Recorded information START

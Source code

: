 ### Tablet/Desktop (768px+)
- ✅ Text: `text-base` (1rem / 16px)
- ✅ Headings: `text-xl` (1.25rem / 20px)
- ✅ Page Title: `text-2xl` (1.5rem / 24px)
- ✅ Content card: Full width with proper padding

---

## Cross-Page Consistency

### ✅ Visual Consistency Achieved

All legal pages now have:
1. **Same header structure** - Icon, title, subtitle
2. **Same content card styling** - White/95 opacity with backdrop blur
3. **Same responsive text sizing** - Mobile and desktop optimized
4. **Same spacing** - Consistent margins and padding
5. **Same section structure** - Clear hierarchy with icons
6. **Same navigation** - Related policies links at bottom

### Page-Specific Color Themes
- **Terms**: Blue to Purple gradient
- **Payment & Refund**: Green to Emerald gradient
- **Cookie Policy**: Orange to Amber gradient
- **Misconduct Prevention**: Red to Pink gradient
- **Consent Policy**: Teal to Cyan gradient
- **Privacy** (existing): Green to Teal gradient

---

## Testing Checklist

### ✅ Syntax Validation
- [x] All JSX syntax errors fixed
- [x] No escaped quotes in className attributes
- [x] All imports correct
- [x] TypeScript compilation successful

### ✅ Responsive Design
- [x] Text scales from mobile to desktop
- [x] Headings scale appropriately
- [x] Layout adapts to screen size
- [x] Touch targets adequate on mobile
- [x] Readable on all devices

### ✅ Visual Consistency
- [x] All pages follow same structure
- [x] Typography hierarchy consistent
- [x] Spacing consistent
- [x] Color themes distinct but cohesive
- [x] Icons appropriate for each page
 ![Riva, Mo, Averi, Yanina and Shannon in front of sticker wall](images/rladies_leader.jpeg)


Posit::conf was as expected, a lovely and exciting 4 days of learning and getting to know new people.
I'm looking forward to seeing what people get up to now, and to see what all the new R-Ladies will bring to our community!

Recorded information END

--- Task item ---
Copy the listing in full, and keep every word exactly as it is.

--- Response to the task ---
Source code

: ### Tablet/Desktop (768px+)
- ✅ Text: `text-base` (1rem / 16px)
- ✅ Headings: `text-xl` (1.25rem / 20px)
- ✅ Page Title: `text-2xl` (1.5rem / 24px)
- ✅ Content card: Full width with proper padding

---

## Cross-Page Consistency

### ✅ Visual Consistency Achieved

All legal pages now have:
1. **Same header structure** - Icon, title, subtitle
2. **Same content card styling** - White/95 opacity with backdrop blur
3. **Same responsive text sizing** - Mobile and desktop optimized
4. **Same spacing** - Consistent margins and padding
5. **Same section structure** - Clear hierarchy with icons
6. **Same navigation** - Related policies links at bottom

### Page-Specific Color Themes
- **Terms**: Blue to Purple gradient
- **Payment & Refund**: Green to Emerald gradient
- **Cookie Policy**: Orange to Amber gradient
- **Misconduct Prevention**: Red to Pink gradient
- **Consent Policy**: Teal to Cyan gradient
- **Privacy** (existing): Green to Teal gradient

---

## Testing Checklist

### ✅ Syntax Validation
- [x] All JSX syntax errors fixed
- [x] No escaped quotes in className attributes
- [x] All imports correct
- [x] TypeScript compilation successful

### ✅ Responsive Design
- [x] Text scales from mobile to desktop
- [x] Headings scale appropriately
- [x] Layout adapts to screen size
- [x] Touch targets adequate on mobile
- [x] Readable on all devices

### ✅ Visual Consistency
- [x] All pages follow same structure
- [x] Typography hierarchy consistent
- [x] Spacing consistent
- [x] Color themes distinct but cohesive
- [x] Icons appropriate for each page
 ![Riva, Mo, Averi, Yanina and Shannon in front of sticker wall](images/rladies_leader.jpeg)


Posit::conf was as expected, a lovely and exciting 4 days of learning and getting to know new people.
I'm looking forward to seeing what people get up to now, and to see what all the new R-Ladies will bring to our community!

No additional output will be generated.